ASSIGNED TASK –
Here the answer should be the line with "Data Pipeline using" and all the lines after it through the end of the listing, each repeated exactly, and no other text.

<<<<

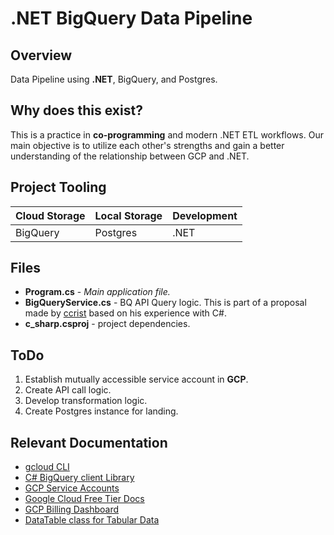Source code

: # .NET BigQuery Data Pipeline 

 ## Overview
 Data Pipeline using **.NET**, BigQuery, and Postgres.

## Why does this exist?
This is a practice in **co-programming** and modern .NET ETL workflows. Our main objective is to utilize each other's strengths and gain a better understanding of the relationship between GCP and .NET.

## Project Tooling
| Cloud Storage | Local Storage | Development |
|---------------|---------------|-------------|
|   BigQuery    |   Postgres    |    .NET     |


## Files
- **Program.cs** - *Main application file.*
- **BigQueryService.cs** - BQ API Query logic. This is part of a proposal made by  [ccrist](https://github.com/crcrist) based on his experience with C#.
- **c_sharp.csproj** - project dependencies.

## ToDo 
1. Establish mutually accessible service account in **GCP**.
2. Create API call logic.
3. Develop transformation logic.
4. Create Postgres instance for landing.

## Relevant Documentation
- [gcloud CLI](https://cloud.google.com/sdk/docs/install)
- [C# BigQuery client Library](https://cloud.google.com/bigquery/docs/reference/libraries)
- [GCP Service Accounts](https://cloud.google.com/iam/docs/service-account-overview)
- [Google Cloud Free Tier Docs](https://cloud.google.com/free/docs/free-cloud-features)
- [GCP Billing Dashboard](https://console.cloud.google.com/billing)
- [DataTable class for Tabular Data](https://learn.microsoft.com/en-us/dotnet/api/system.data.datatable?view=net-8.0)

>>>>

PROBLEM SOLUTION –
 Data Pipeline using **.NET**, BigQuery, and Postgres.

## Why does this exist?
This is a practice in **co-programming** and modern .NET ETL workflows. Our main objective is to utilize each other's strengths and gain a better understanding of the relationship between GCP and .NET.

## Project Tooling
| Cloud Storage | Local Storage | Development |
|---------------|---------------|-------------|
|   BigQuery    |   Postgres    |    .NET     |


## Files
- **Program.cs** - *Main application file.*
- **BigQueryService.cs** - BQ API Query logic. This is part of a proposal made by  [ccrist](https://github.com/crcrist) based on his experience with C#.
- **c_sharp.csproj** - project dependencies.

## ToDo 
1. Establish mutually accessible service account in **GCP**.
2. Create API call logic.
3. Develop transformation logic.
4. Create Postgres instance for landing.

## Relevant Documentation
- [gcloud CLI](https://cloud.google.com/sdk/docs/install)
- [C# BigQuery client Library](https://cloud.google.com/bigquery/docs/reference/libraries)
- [GCP Service Accounts](https://cloud.google.com/iam/docs/service-account-overview)
- [Google Cloud Free Tier Docs](https://cloud.google.com/free/docs/free-cloud-features)
- [GCP Billing Dashboard](https://console.cloud.google.com/billing)
- [DataTable class for Tabular Data](https://learn.microsoft.com/en-us/dotnet/api/system.data.datatable?view=net-8.0)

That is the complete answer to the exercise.